8月に入って早々、米国の株式市場に衝撃が走りました。
7月の雇用統計が市場予想を大きく下回り、過去の統計まで大幅に下方修正されたことで、ナスダック総合指数は2.2%の下落。
「景気後退入りか?」との不安も広がるなか、今回は現役トレーダーの友人と共に、この雇用統計の裏側と今後の投資判断について掘り下げてみました。
雇用統計は本当に「悪いニュース」なのか?
私(50代・投資初心者):
なんか、7月の雇用統計が予想よりかなり悪かったって聞いたけど…それってヤバいってこと?
友人(現役トレーダー):
そうだね。数字だけ見ると結構ショッキングだった。
7月の非農業部門雇用者数は+7.3万人で市場予想を大きく下回っただけでなく、5月と6月の数字も大幅に下方修正されたんだ。
私:
それってどのくらい修正されたの?
友人:
5月分が+14.4万人→+1.99万人、6月分は+14.7万人→+1.44万人。
合わせて約25.8万人の修正だよ。これはさすがに市場も驚いた。実際、ナスダックは2.2%も下がった。
私:
こんなに修正されるって、もともとの数字が信用できないってこと?
友人:
その通り。実はこれ、米労働統計局の「事業所調査」の回答率が年々下がってることが背景にある。

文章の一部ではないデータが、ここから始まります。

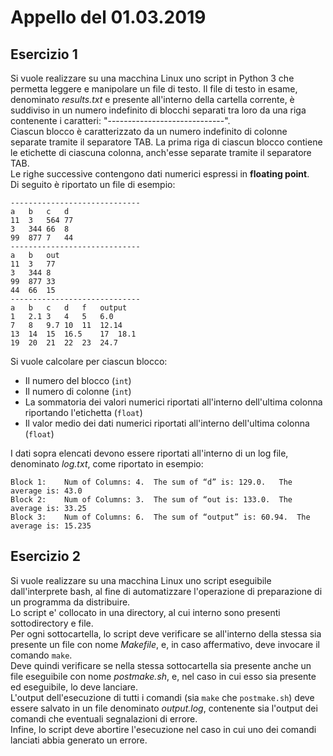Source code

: # Appello del 01.03.2019

## Esercizio 1
Si vuole realizzare su una macchina Linux uno script in Python 3 che permetta leggere e manipolare un file di testo.
Il file di testo in esame, denominato *results.txt* e presente all'interno della cartella corrente, è suddiviso in un numero indefinito di blocchi separati tra loro da una riga contenente i caratteri: "-----------------------------".<br/>
Ciascun blocco è caratterizzato da un numero indefinito di colonne separate tramite il separatore TAB. La prima riga di ciascun blocco contiene le etichette di ciascuna colonna, anch'esse separate tramite il separatore TAB.<br/>
Le righe successive contengono dati numerici espressi in **floating point**.<br/>
Di seguito è riportato un file di esempio:
```
-----------------------------
a	b	c	d
11	3	564	77
3	344	66	8	
99	877	7	44
-----------------------------
a	b	out
11	3	77
3	344	8
99	877	33
44	66	15
-----------------------------
a	b	c	d	f	output
1	2.1	3	4	5	6.0
7	8	9.7	10	11	12.14
13	14	15	16.5	17	18.1
19	20	21	22	23	24.7
```
Si vuole calcolare per ciascun blocco:
- Il numero del blocco (`int`)
- Il numero di colonne (`int`)
- La sommatoria dei valori numerici riportati all'interno dell'ultima colonna riportando l'etichetta (`float`)
- Il valor medio dei dati numerici riportati all'interno dell'ultima colonna (`float`)

I dati sopra elencati devono essere riportati all'interno di un log file, denominato *log.txt*, come riportato in esempio:
```
Block 1:	Num of Columns: 4.	The sum of “d” is: 129.0.	The average is: 43.0
Block 2:	Num of Columns: 3.	The sum of “out is: 133.0.	The average is: 33.25
Block 3:	Num of Columns: 6.	The sum of “output” is: 60.94.	The average is: 15.235
```

## Esercizio 2
Si vuole realizzare su una macchina Linux uno script eseguibile dall'interprete bash, al fine di automatizzare l'operazione di preparazione di un programma da distribuire.<br/>
Lo script e' collocato in una directory, al cui interno sono presenti sottodirectory e file.<br/>
Per ogni sottocartella, lo script deve verificare se all'interno della stessa sia presente un file con nome *Makefile*, e, in caso affermativo, deve invocare il comando `make`.<br/>
Deve quindi verificare se nella stessa sottocartella sia presente anche un file eseguibile con nome *postmake.sh*, e, nel caso in cui esso sia presente ed eseguibile, lo deve lanciare.<br/>
L'output dell'esecuzione di tutti i comandi (sia `make` che `postmake.sh`) deve essere salvato in un file denominato *output.log*, contenente sia l'output dei comandi che eventuali segnalazioni di errore.<br/>
Infine, lo script deve abortire l'esecuzione nel caso in cui uno dei comandi lanciati abbia generato un errore.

コロナ以降は特にひどくて、統計精度がかなり落ちてるんだ。つまり、初回発表はあくまで「速報値」にすぎない。
私:
なるほど…。でも、そんなに雇用が悪いなら、景気後退ってこと?
友人:
まだそこまで言い切るのは早い。例えばS&P500企業の第2四半期の1株利益成長率は+10.3%の見通しで、3四半期連続で2桁増益なんだ。

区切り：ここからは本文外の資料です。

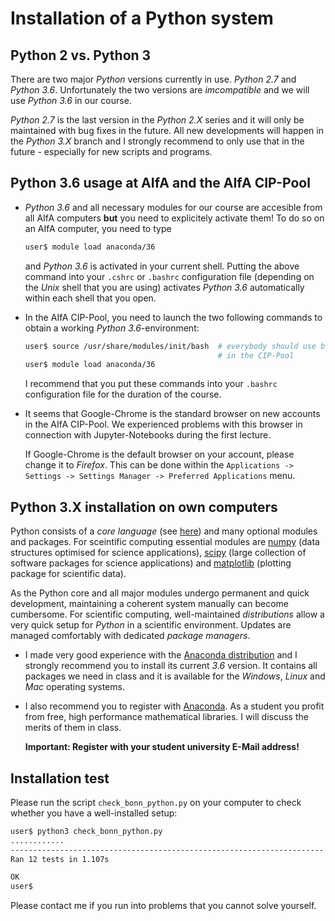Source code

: # Installation of a Python system

## Python 2 vs. Python 3
There are two major *Python* versions currently in use. *Python 2.7* and
*Python 3.6*. Unfortunately the two versions are *imcompatible* and
we will use *Python 3.6* in our course.

*Python 2.7* is the last version in the *Python 2.X* series and it
will only be maintained with bug fixes in the future. All new
developments will happen in the *Python 3.X* branch and I strongly
recommend to only use that in the future - especially for new scripts
and programs.

## Python 3.6 usage at AIfA and the AIfA CIP-Pool
- *Python 3.6* and all necessary modules for our course are accesible from all
  AIfA computers **but** you need to
  explicitely activate them! To do so on an AIfA computer, you need to type

  ```bash
  user$ module load anaconda/36
  ```

  and *Python 3.6* is activated in your current shell. Putting the above command
  into your `.cshrc` or `.bashrc` configuration file (depending on the *Unix*
  shell that you are using) activates *Python 3.6* automatically within each
  shell that you open.

- In the AIfA CIP-Pool, you need to launch the two following commands to obtain
  a working *Python 3.6*-environment:

  ```bash
  user$ source /usr/share/modules/init/bash  # everybody should use bash
                                             # in the CIP-Pool
  user$ module load anaconda/36
  ```

  I recommend that you put these commands into your `.bashrc` configuration file
  for the duration of the course.

- It seems that Google-Chrome is the standard browser on new accounts in the
  AIfA CIP-Pool. We experienced problems with this browser in connection
  with Jupyter-Notebooks during the first lecture.

  If Google-Chrome is the default browser on your account, please change
  it to *Firefox*. This can be done within the
  ```Applications -> Settings -> Settings Manager -> Preferred Applications```
  menu.

## Python 3.X installation on own computers
Python consists of a *core language* (see
[here](https://www.python.org/)) and many optional modules and
packages. For sceintific computing essential modules are
[numpy](http://www.numpy.org/) (data structures optimised for science
applications), [scipy](https://www.scipy.org/) (large collection of
software packages for science applications) and
[matplotlib](http://matplotlib.org/) (plotting package for scientific
data).

As the Python core and all major modules undergo permanent and quick
development, maintaining a coherent system manually can become
cumbersome. For scientific computing, well-maintained *distributions*
allow a very quick setup for *Python* in a scientific environment.
Updates are managed comfortably with dedicated *package managers*.

- I made very good experience with the [Anaconda
  distribution](https://www.continuum.io/) and I strongly recommend you
  to install its current *3.6* version. It contains all packages we need in
  class and it is available for the *Windows*, *Linux* and *Mac* operating
  systems.

- I also recommend you to register with [Anaconda](https://anaconda.org/).
  As a student you profit from free, high performance mathematical libraries.
  I will discuss the merits of them in class.

  **Important: Register with your student university E-Mail address!**

## Installation test
Please run the script ```check_bonn_python.py``` on your computer to
check whether you have a well-installed setup:

```bash
user$ python3 check_bonn_python.py
............
----------------------------------------------------------------------
Ran 12 tests in 1.107s

OK
user$
```
Please contact me if you run into problems that you cannot solve yourself.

企業業績はむしろ好調で、実体経済はまだ崩れていない。
今後の投資判断にどう活かすか?
私:
じゃあ、この雇用統計ショックって、どう受け止めればいいのかな?
友人:
重要なのは「雇用統計の数値そのもの」よりも、「その背景にある構造変化」を見ること。

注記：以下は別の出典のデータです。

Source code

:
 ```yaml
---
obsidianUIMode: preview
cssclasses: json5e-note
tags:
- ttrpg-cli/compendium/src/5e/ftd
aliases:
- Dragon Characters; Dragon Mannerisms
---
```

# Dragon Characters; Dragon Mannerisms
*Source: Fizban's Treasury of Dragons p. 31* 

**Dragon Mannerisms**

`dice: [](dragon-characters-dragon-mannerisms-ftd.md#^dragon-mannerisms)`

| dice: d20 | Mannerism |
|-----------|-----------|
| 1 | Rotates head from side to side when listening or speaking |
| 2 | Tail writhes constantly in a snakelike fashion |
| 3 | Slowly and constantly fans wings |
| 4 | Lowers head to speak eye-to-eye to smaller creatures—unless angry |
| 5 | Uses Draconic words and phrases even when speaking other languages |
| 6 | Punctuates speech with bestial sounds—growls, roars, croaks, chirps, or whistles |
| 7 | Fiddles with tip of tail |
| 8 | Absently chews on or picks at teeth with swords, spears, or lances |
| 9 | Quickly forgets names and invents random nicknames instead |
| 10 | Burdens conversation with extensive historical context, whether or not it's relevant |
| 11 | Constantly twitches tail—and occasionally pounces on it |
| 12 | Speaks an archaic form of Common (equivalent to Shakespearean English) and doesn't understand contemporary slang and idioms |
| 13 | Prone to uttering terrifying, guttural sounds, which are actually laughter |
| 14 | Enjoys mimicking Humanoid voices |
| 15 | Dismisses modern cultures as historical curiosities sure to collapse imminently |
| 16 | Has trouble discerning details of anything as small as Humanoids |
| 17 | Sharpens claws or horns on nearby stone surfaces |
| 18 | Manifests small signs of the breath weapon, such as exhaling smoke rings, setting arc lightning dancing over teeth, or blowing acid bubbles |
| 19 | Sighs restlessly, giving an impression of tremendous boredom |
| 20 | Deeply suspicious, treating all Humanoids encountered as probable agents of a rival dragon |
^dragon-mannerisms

たとえば、移民政策の影響で労働力人口が減少していて、少ない雇用の増加でも失業率が上がりにくくなってるんだ。これは“見かけ上の強さ”を生み出してるだけかもしれない。
私:
じゃあ、労働市場が強く見えても鵜呑みにしちゃダメってこと?
友人:
そう。数字だけ見て慌てず、企業決算や金利動向など他の指標と合わせて全体像を見て判断することが大切なんだ。冷静にね。
ポートフォリオ調整へのヒント
- 米国株は引き続き業績ベースで精査
→ 雇用統計の数値に振り回されず、個別企業の業績動向に注目。 - 短期的な下落局面は買い場として活用
→ 景気後退が顕在化しない限り、押し目買いは有効。 - 構造変化に強い分野へ資金を移す
→ 労働力不足を補うAI・自動化関連は引き続き注目セクター。 - データの不確実性を前提とした分散投資
→ 統計の精度が落ちている現状では、複数の視点からの分析が必要。
まとめ:統計の「精度低下」が投資判断の前提を変える
2025年の夏、表面的な数値ではなく、その背後にある“構造的な変化”に目を向けることが、ますます重要になってきました。
回答率の低下や移民政策など、雇用統計はますますノイズが多く、単純な景気指標としての信頼性は落ちているのが現実です。
だからこそ、私たち50代の個人投資家に求められるのは、数字の裏を読む力と、冷静な観察眼。
感情に振り回されず、長期的視点を持って、今後も市場と向き合っていきたいと思います。